Cuando uno está pasando por un momento difícil, hasta las cosas más tontas tienen repercusiones inimaginables en su humor y sus ganas de seguir adelante. Si esto se aplica a las cosas negativas, como el mal tiempo cuando uno está aguantándose las ganas de llorar, ¿cuánto más debería pasar con las cosas bonitas?
Últimamente, me he visto en medio de un mar de cosas complejas y feas de manejar, que aunque no han podido opacar la felicidad de hermosos momentos, como el casamiento de una de mis mejores amigas, hecho al que ya le dedicaré su espacio, están allí, llenando cada fibra de tu ser de desazón, haciéndote sentir perdida y hasta inútil, inútil por no poder controlarlo.
El jueves tuve mi segunda visita de didáctica. Había pasado bastante tiempo planificando, estudiando, empeñada; me tenía que ir bien porque mi primera visita había dejado bastante que desear, y me había sentido horrible: mis alumnos me habían esperado con todo limpio y ordenado de mano propia, mi profesora había dedicado horas a ayudarme, y la sensación de haberles fallado así me hacía sentir muy mal. La noche previa, el 17 de agosto, fue algo martirizante: no tenía ganas, no tenía ganas de seguir, de ir al IPA, de ir a la visita ni de dar clases. Me sentía aplastada e incapaz, y me dije que si me iba mal, iba a abandonar. Aunque las personas que siempre me apoyan no faltaron a su "papel" ni siquiera estando en una etapa algo turbulenta, no podía sacarme de la cabeza la idea de que iba a fallar miserablemente... Otra vez.
Sin embargo, todo fue diferente. Mis compañeras, que iban a ir junto al profesor de didáctica a ver mi clase, llegaron en taxi por miedo a no llegar en hora. Todos los profesores del liceo me desearon lo mejor y sonreían condescendientemente recordando sus propios tiempos de practicantes, aunque me sentía algo intimidada por tantas miradas juntas, sabía que estaban apoyándome, sin conocerme. Con todo, lo mejor estaba aún por venir.

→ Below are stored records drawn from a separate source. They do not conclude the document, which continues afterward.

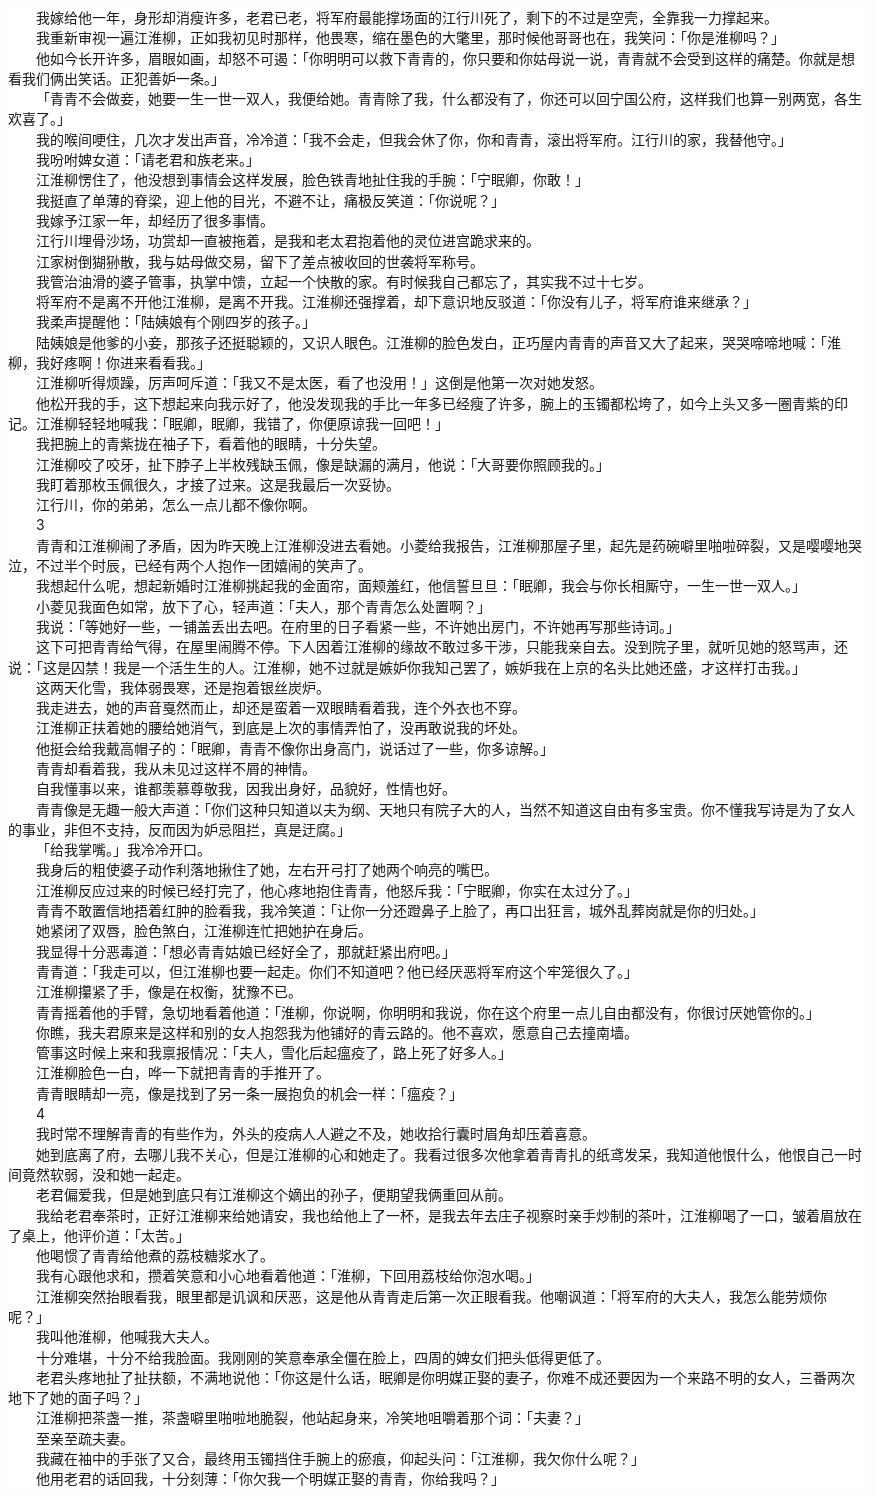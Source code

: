 &emsp;&emsp;我嫁给他一年，身形却消瘦许多，老君已老，将军府最能撑场面的江行川死了，剩下的不过是空壳，全靠我一力撑起来。  
&emsp;&emsp;我重新审视一遍江淮柳，正如我初见时那样，他畏寒，缩在墨色的大氅里，那时候他哥哥也在，我笑问：「你是淮柳吗？」  
&emsp;&emsp;他如今长开许多，眉眼如画，却怒不可遏：「你明明可以救下青青的，你只要和你姑母说一说，青青就不会受到这样的痛楚。你就是想看我们俩出笑话。正犯善妒一条。」  
&emsp;&emsp;「青青不会做妾，她要一生一世一双人，我便给她。青青除了我，什么都没有了，你还可以回宁国公府，这样我们也算一别两宽，各生欢喜了。」  
&emsp;&emsp;我的喉间哽住，几次才发出声音，冷冷道：「我不会走，但我会休了你，你和青青，滚出将军府。江行川的家，我替他守。」  
&emsp;&emsp;我吩咐婢女道：「请老君和族老来。」  
&emsp;&emsp;江淮柳愣住了，他没想到事情会这样发展，脸色铁青地扯住我的手腕：「宁眠卿，你敢！」  
&emsp;&emsp;我挺直了单薄的脊梁，迎上他的目光，不避不让，痛极反笑道：「你说呢？」  
&emsp;&emsp;我嫁予江家一年，却经历了很多事情。  
&emsp;&emsp;江行川埋骨沙场，功赏却一直被拖着，是我和老太君抱着他的灵位进宫跪求来的。  
&emsp;&emsp;江家树倒猢狲散，我与姑母做交易，留下了差点被收回的世袭将军称号。  
&emsp;&emsp;我管治油滑的婆子管事，执掌中馈，立起一个快散的家。有时候我自己都忘了，其实我不过十七岁。  
&emsp;&emsp;将军府不是离不开他江淮柳，是离不开我。江淮柳还强撑着，却下意识地反驳道：「你没有儿子，将军府谁来继承？」  
&emsp;&emsp;我柔声提醒他：「陆姨娘有个刚四岁的孩子。」  
&emsp;&emsp;陆姨娘是他爹的小妾，那孩子还挺聪颖的，又识人眼色。江淮柳的脸色发白，正巧屋内青青的声音又大了起来，哭哭啼啼地喊：「淮柳，我好疼啊！你进来看看我。」  
&emsp;&emsp;江淮柳听得烦躁，厉声呵斥道：「我又不是太医，看了也没用！」这倒是他第一次对她发怒。  
&emsp;&emsp;他松开我的手，这下想起来向我示好了，他没发现我的手比一年多已经瘦了许多，腕上的玉镯都松垮了，如今上头又多一圈青紫的印记。江淮柳轻轻地喊我：「眠卿，眠卿，我错了，你便原谅我一回吧！」  
&emsp;&emsp;我把腕上的青紫拢在袖子下，看着他的眼睛，十分失望。  
&emsp;&emsp;江淮柳咬了咬牙，扯下脖子上半枚残缺玉佩，像是缺漏的满月，他说：「大哥要你照顾我的。」  
&emsp;&emsp;我盯着那枚玉佩很久，才接了过来。这是我最后一次妥协。  
&emsp;&emsp;江行川，你的弟弟，怎么一点儿都不像你啊。  
&emsp;&emsp;3  
&emsp;&emsp;青青和江淮柳闹了矛盾，因为昨天晚上江淮柳没进去看她。小菱给我报告，江淮柳那屋子里，起先是药碗噼里啪啦碎裂，又是嘤嘤地哭泣，不过半个时辰，已经有两个人抱作一团嬉闹的笑声了。  
&emsp;&emsp;我想起什么呢，想起新婚时江淮柳挑起我的金面帘，面颊羞红，他信誓旦旦：「眠卿，我会与你长相厮守，一生一世一双人。」  
&emsp;&emsp;小菱见我面色如常，放下了心，轻声道：「夫人，那个青青怎么处置啊？」  
&emsp;&emsp;我说：「等她好一些，一铺盖丢出去吧。在府里的日子看紧一些，不许她出房门，不许她再写那些诗词。」  
&emsp;&emsp;这下可把青青给气得，在屋里闹腾不停。下人因着江淮柳的缘故不敢过多干涉，只能我亲自去。没到院子里，就听见她的怒骂声，还说：「这是囚禁！我是一个活生生的人。江淮柳，她不过就是嫉妒你我知己罢了，嫉妒我在上京的名头比她还盛，才这样打击我。」  
&emsp;&emsp;这两天化雪，我体弱畏寒，还是抱着银丝炭炉。  
&emsp;&emsp;我走进去，她的声音戛然而止，却还是蛮着一双眼睛看着我，连个外衣也不穿。  
&emsp;&emsp;江淮柳正扶着她的腰给她消气，到底是上次的事情弄怕了，没再敢说我的坏处。  
&emsp;&emsp;他挺会给我戴高帽子的：「眠卿，青青不像你出身高门，说话过了一些，你多谅解。」  
&emsp;&emsp;青青却看着我，我从未见过这样不屑的神情。  
&emsp;&emsp;自我懂事以来，谁都羡慕尊敬我，因我出身好，品貌好，性情也好。  
&emsp;&emsp;青青像是无趣一般大声道：「你们这种只知道以夫为纲、天地只有院子大的人，当然不知道这自由有多宝贵。你不懂我写诗是为了女人的事业，非但不支持，反而因为妒忌阻拦，真是迂腐。」  
&emsp;&emsp;「给我掌嘴。」我冷冷开口。  
&emsp;&emsp;我身后的粗使婆子动作利落地揪住了她，左右开弓打了她两个响亮的嘴巴。  
&emsp;&emsp;江淮柳反应过来的时候已经打完了，他心疼地抱住青青，他怒斥我：「宁眠卿，你实在太过分了。」  
&emsp;&emsp;青青不敢置信地捂着红肿的脸看我，我冷笑道：「让你一分还蹬鼻子上脸了，再口出狂言，城外乱葬岗就是你的归处。」  
&emsp;&emsp;她紧闭了双唇，脸色煞白，江淮柳连忙把她护在身后。  
&emsp;&emsp;我显得十分恶毒道：「想必青青姑娘已经好全了，那就赶紧出府吧。」  
&emsp;&emsp;青青道：「我走可以，但江淮柳也要一起走。你们不知道吧？他已经厌恶将军府这个牢笼很久了。」  
&emsp;&emsp;江淮柳攥紧了手，像是在权衡，犹豫不已。  
&emsp;&emsp;青青摇着他的手臂，急切地看着他道：「淮柳，你说啊，你明明和我说，你在这个府里一点儿自由都没有，你很讨厌她管你的。」  
&emsp;&emsp;你瞧，我夫君原来是这样和别的女人抱怨我为他铺好的青云路的。他不喜欢，愿意自己去撞南墙。  
&emsp;&emsp;管事这时候上来和我禀报情况：「夫人，雪化后起瘟疫了，路上死了好多人。」  
&emsp;&emsp;江淮柳脸色一白，哗一下就把青青的手推开了。  
&emsp;&emsp;青青眼睛却一亮，像是找到了另一条一展抱负的机会一样：「瘟疫？」  
&emsp;&emsp;4  
&emsp;&emsp;我时常不理解青青的有些作为，外头的疫病人人避之不及，她收拾行囊时眉角却压着喜意。  
&emsp;&emsp;她到底离了府，去哪儿我不关心，但是江淮柳的心和她走了。我看过很多次他拿着青青扎的纸鸢发呆，我知道他恨什么，他恨自己一时间竟然软弱，没和她一起走。  
&emsp;&emsp;老君偏爱我，但是她到底只有江淮柳这个嫡出的孙子，便期望我俩重回从前。  
&emsp;&emsp;我给老君奉茶时，正好江淮柳来给她请安，我也给他上了一杯，是我去年去庄子视察时亲手炒制的茶叶，江淮柳喝了一口，皱着眉放在了桌上，他评价道：「太苦。」  
&emsp;&emsp;他喝惯了青青给他煮的荔枝糖浆水了。  
&emsp;&emsp;我有心跟他求和，攒着笑意和小心地看着他道：「淮柳，下回用荔枝给你泡水喝。」  
&emsp;&emsp;江淮柳突然抬眼看我，眼里都是讥讽和厌恶，这是他从青青走后第一次正眼看我。他嘲讽道：「将军府的大夫人，我怎么能劳烦你呢？」  
&emsp;&emsp;我叫他淮柳，他喊我大夫人。  
&emsp;&emsp;十分难堪，十分不给我脸面。我刚刚的笑意奉承全僵在脸上，四周的婢女们把头低得更低了。  
&emsp;&emsp;老君头疼地扯了扯扶额，不满地说他：「你这是什么话，眠卿是你明媒正娶的妻子，你难不成还要因为一个来路不明的女人，三番两次地下了她的面子吗？」  
&emsp;&emsp;江淮柳把茶盏一推，茶盏噼里啪啦地脆裂，他站起身来，冷笑地咀嚼着那个词：「夫妻？」  
&emsp;&emsp;至亲至疏夫妻。  
&emsp;&emsp;我藏在袖中的手张了又合，最终用玉镯挡住手腕上的瘀痕，仰起头问：「江淮柳，我欠你什么呢？」  
&emsp;&emsp;他用老君的话回我，十分刻薄：「你欠我一个明媒正娶的青青，你给我吗？」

Llegué a la clase, y allí estaban ellos, los verdaderos protagonistas de esta historia: los alumnos, mis chiquis. No me sorprendió que la clase estuviera impecable, porque así lo hacen desde la primera visita, sin que nadie se los pidiera. Cuando me paré frente al pizarrón, allí llegó lo mejor: habían escrito, con letra clara y marcador violeta, "Virginia te queremos!". Me quedé embelesada, mirando lo escrito, por unos segundos, feliz... Y supe que eso era todo, que por eso estaba allí, que me los había ganado y que eso justificaba todo. Todas las frustraciones y batallas que tuve que ganarme para pararme al frente de esa clase y dar lo mejor de mí ese día estaban recompensadas, y con creses, por saber que ellos creen en mí, que ellos sabían que podía hacerlo. No creo que pueda haber algo más hermoso que eso. Finalmente, todo salió bien, pero más allá de lo académico, hasta ahora pienso en esa simple frase, en ese marcador violeta, y en todo lo que implica. No porque piense que todas mis clases a lo largo de mi carrera lo escribirán, siquiera lo pensarán, sino porque cada vez que sienta que no doy la talla para esto, recordaré que los que fueron mis alumnos en la primera etapa de mi carrera, en el primer año, cuando todavía era una novata, creyeron en mí, supieron que podía hacerlo. Y si ellos lo creían... ¿por qué no podría creerlo yo?